*EXERCISE OBJECTIVE*: Find and copy each line of the data that includes "Neolane".

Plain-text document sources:
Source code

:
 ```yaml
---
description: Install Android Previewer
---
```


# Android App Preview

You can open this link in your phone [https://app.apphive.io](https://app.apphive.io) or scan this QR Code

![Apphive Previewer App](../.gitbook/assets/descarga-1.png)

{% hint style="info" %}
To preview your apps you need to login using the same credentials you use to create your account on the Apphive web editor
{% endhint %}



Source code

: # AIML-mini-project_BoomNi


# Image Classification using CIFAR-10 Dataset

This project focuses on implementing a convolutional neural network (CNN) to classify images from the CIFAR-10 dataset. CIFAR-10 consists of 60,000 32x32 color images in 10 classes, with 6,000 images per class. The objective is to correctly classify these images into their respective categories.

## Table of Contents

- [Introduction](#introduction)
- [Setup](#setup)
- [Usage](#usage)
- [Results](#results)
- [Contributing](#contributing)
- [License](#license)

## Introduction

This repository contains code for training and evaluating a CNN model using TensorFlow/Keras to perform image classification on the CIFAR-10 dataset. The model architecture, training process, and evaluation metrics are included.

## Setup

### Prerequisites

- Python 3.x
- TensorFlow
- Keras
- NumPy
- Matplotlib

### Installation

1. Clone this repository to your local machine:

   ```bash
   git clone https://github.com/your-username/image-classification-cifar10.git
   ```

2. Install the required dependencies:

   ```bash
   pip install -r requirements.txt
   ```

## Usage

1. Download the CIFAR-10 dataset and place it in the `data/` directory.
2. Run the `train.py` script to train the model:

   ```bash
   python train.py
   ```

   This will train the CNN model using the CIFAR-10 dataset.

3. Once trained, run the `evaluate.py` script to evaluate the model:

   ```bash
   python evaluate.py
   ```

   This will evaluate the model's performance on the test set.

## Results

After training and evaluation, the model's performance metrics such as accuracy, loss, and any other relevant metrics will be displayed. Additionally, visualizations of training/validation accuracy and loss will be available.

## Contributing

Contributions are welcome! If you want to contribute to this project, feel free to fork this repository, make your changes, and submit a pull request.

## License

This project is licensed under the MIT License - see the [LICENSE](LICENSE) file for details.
==
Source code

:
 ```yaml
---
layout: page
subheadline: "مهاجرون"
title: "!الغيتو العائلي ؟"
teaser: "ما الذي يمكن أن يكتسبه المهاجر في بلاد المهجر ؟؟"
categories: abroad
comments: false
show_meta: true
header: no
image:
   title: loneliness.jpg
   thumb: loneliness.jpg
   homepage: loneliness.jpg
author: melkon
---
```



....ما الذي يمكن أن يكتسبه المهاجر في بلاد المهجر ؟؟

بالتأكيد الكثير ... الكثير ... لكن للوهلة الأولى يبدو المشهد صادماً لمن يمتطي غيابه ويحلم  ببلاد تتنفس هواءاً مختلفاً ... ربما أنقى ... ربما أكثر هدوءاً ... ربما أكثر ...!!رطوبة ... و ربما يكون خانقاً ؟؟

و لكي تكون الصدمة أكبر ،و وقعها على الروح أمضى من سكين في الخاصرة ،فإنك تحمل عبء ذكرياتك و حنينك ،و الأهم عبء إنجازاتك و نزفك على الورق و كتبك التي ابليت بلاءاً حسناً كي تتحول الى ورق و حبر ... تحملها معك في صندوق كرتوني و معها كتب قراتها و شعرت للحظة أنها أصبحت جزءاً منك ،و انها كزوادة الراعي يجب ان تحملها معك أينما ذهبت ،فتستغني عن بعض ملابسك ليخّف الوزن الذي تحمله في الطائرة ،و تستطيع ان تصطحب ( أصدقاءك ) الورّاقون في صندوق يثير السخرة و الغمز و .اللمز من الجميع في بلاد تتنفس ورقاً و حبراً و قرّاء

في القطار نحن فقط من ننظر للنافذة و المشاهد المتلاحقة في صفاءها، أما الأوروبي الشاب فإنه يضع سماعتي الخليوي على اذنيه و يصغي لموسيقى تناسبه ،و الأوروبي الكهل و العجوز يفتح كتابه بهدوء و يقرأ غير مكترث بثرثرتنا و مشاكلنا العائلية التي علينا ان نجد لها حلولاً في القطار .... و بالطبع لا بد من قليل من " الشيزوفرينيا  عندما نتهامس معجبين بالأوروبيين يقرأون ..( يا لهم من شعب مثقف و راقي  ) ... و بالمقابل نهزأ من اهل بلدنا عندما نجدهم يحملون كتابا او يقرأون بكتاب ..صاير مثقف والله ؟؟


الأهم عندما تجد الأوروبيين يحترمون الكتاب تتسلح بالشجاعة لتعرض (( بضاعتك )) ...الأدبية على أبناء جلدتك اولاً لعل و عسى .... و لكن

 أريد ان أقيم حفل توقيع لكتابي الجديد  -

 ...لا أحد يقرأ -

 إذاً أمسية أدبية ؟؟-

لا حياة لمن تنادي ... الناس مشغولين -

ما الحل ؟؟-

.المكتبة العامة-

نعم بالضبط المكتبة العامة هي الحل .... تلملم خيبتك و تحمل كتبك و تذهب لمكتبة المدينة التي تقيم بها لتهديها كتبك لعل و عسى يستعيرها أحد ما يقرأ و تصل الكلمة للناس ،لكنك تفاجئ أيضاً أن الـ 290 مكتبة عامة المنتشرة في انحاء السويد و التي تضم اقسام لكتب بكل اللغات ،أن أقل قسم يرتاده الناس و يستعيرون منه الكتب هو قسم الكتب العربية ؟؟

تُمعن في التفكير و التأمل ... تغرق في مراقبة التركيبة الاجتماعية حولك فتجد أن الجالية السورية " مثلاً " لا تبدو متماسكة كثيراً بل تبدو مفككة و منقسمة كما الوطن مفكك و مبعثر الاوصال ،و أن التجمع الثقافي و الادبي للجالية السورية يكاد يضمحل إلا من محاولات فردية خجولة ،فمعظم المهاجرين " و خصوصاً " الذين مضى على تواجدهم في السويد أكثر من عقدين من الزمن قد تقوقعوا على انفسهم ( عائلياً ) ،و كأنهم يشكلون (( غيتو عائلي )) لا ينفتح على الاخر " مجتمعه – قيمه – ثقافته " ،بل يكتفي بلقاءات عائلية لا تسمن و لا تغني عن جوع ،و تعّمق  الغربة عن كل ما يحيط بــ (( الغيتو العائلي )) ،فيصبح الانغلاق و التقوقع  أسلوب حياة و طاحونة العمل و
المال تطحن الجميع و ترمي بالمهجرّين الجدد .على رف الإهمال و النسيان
...
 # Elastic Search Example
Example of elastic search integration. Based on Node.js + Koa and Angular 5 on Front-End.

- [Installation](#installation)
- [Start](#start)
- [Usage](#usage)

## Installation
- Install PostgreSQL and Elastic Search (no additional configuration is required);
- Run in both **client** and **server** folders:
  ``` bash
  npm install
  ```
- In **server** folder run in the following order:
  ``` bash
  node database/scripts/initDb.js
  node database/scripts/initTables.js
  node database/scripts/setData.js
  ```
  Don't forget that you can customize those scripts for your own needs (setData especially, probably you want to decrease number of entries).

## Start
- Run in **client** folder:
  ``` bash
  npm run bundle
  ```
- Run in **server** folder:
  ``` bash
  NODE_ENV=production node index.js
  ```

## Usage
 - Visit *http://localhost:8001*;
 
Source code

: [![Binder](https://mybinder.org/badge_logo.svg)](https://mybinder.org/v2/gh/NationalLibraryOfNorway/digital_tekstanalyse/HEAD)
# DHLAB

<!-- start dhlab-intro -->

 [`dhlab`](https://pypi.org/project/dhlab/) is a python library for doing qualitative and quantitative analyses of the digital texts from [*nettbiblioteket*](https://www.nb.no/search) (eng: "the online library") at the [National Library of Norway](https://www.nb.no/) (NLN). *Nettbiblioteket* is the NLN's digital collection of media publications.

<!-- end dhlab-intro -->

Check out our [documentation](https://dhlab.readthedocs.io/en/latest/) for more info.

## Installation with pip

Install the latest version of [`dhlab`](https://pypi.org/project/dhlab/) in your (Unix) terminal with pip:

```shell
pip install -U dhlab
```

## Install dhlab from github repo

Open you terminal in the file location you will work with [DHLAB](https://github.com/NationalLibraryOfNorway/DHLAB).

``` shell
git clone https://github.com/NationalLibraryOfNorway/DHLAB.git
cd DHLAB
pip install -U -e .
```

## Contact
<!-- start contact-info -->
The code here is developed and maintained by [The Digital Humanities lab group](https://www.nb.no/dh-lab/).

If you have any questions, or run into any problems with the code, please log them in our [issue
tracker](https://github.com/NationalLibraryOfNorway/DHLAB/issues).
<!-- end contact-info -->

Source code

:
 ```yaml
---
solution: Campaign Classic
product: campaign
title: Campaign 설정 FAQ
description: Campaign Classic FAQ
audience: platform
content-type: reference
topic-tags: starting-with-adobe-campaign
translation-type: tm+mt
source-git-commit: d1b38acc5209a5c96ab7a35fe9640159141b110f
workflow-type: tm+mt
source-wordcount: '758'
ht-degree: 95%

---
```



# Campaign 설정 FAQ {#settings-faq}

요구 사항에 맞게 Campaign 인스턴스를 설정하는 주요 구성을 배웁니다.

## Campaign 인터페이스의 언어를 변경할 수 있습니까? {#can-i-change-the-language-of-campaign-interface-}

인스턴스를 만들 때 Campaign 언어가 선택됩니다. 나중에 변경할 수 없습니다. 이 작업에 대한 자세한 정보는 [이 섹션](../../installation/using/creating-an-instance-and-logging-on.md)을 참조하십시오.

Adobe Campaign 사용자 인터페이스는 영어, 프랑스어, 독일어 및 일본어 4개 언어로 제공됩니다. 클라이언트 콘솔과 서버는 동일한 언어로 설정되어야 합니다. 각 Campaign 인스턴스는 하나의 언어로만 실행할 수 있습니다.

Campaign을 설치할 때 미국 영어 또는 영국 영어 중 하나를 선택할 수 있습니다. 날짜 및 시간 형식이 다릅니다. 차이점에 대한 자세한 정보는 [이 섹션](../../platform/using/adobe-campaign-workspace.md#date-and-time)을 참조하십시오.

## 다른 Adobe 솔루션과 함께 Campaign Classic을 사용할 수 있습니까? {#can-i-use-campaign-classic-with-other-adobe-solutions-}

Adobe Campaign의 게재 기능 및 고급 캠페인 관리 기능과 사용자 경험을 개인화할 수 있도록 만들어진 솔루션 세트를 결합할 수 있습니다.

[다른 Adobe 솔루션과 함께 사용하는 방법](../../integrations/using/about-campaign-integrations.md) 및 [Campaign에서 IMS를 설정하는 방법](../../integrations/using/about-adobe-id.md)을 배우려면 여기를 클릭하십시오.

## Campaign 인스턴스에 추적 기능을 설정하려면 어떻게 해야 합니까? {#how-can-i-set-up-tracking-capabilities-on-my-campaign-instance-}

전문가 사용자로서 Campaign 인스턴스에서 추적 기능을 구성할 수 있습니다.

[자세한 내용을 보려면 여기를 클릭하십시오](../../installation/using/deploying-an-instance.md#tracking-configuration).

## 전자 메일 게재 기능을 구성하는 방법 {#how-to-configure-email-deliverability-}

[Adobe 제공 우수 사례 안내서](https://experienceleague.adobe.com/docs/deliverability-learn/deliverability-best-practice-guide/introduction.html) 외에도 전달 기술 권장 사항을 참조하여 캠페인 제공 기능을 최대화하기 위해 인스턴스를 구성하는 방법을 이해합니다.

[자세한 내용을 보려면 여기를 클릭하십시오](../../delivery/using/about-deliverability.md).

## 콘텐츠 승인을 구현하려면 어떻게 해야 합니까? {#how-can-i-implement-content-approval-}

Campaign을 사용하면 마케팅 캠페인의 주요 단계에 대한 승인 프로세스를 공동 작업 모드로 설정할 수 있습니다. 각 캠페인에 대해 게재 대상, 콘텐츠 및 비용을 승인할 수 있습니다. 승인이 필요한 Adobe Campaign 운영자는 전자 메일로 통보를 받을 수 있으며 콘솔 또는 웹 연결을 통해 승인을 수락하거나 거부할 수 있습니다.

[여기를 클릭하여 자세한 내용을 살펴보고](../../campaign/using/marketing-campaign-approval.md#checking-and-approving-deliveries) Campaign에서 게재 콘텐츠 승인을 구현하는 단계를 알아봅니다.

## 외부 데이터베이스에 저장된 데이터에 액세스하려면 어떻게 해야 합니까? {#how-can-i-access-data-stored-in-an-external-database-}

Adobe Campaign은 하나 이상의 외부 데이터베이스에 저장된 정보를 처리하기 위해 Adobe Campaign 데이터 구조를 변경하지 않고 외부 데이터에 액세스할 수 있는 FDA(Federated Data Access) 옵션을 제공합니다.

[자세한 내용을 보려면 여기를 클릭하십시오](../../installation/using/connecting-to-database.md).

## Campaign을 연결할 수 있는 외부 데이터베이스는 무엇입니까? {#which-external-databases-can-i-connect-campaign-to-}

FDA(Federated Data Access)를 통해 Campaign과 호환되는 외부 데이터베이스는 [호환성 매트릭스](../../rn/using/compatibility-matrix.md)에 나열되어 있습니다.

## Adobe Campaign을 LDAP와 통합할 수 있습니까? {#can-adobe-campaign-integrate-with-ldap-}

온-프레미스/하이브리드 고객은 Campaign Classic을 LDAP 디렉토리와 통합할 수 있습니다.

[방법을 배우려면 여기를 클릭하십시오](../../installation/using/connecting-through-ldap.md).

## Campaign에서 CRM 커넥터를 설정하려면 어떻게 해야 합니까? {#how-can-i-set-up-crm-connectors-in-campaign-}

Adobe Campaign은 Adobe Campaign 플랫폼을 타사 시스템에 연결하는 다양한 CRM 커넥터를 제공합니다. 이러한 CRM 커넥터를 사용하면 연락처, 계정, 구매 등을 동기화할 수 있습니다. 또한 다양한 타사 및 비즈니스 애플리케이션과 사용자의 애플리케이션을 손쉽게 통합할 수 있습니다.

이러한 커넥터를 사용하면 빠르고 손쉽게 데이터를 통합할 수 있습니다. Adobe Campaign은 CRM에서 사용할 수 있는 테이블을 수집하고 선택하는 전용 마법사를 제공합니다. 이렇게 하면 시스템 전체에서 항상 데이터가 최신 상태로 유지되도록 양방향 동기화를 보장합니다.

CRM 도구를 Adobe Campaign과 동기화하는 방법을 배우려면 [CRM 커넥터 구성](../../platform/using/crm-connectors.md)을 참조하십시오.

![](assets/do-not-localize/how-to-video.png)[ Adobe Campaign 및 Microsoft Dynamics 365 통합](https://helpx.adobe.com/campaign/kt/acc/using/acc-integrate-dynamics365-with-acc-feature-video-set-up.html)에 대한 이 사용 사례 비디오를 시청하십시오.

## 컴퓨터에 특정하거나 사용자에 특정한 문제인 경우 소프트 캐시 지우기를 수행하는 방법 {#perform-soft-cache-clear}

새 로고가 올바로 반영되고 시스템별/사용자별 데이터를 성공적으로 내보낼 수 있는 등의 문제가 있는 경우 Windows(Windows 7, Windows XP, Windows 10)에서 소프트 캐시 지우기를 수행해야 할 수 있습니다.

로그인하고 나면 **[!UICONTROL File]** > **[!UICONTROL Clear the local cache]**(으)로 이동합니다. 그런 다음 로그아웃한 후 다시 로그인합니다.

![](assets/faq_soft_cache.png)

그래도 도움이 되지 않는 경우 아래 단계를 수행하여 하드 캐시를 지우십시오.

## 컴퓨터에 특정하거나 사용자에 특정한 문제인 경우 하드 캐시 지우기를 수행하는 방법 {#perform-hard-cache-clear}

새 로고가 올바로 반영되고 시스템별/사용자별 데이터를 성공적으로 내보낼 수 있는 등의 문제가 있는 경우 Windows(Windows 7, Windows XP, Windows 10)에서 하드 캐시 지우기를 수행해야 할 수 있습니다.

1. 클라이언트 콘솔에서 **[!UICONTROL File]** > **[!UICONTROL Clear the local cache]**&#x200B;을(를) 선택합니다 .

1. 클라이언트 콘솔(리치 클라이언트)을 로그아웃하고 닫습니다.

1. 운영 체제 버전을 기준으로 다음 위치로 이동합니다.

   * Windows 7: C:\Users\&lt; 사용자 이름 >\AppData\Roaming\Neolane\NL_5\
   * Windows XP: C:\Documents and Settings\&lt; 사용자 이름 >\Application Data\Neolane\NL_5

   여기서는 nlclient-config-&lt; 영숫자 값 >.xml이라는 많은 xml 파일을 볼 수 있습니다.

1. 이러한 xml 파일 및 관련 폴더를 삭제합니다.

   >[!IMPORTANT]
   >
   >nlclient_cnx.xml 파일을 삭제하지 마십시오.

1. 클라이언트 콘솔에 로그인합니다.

*ANSWER TO THIS TASK*:
   * Windows 7: C:\Users\&lt; 사용자 이름 >\AppData\Roaming\Neolane\NL_5\
   * Windows XP: C:\Documents and Settings\&lt; 사용자 이름 >\Application Data\Neolane\NL_5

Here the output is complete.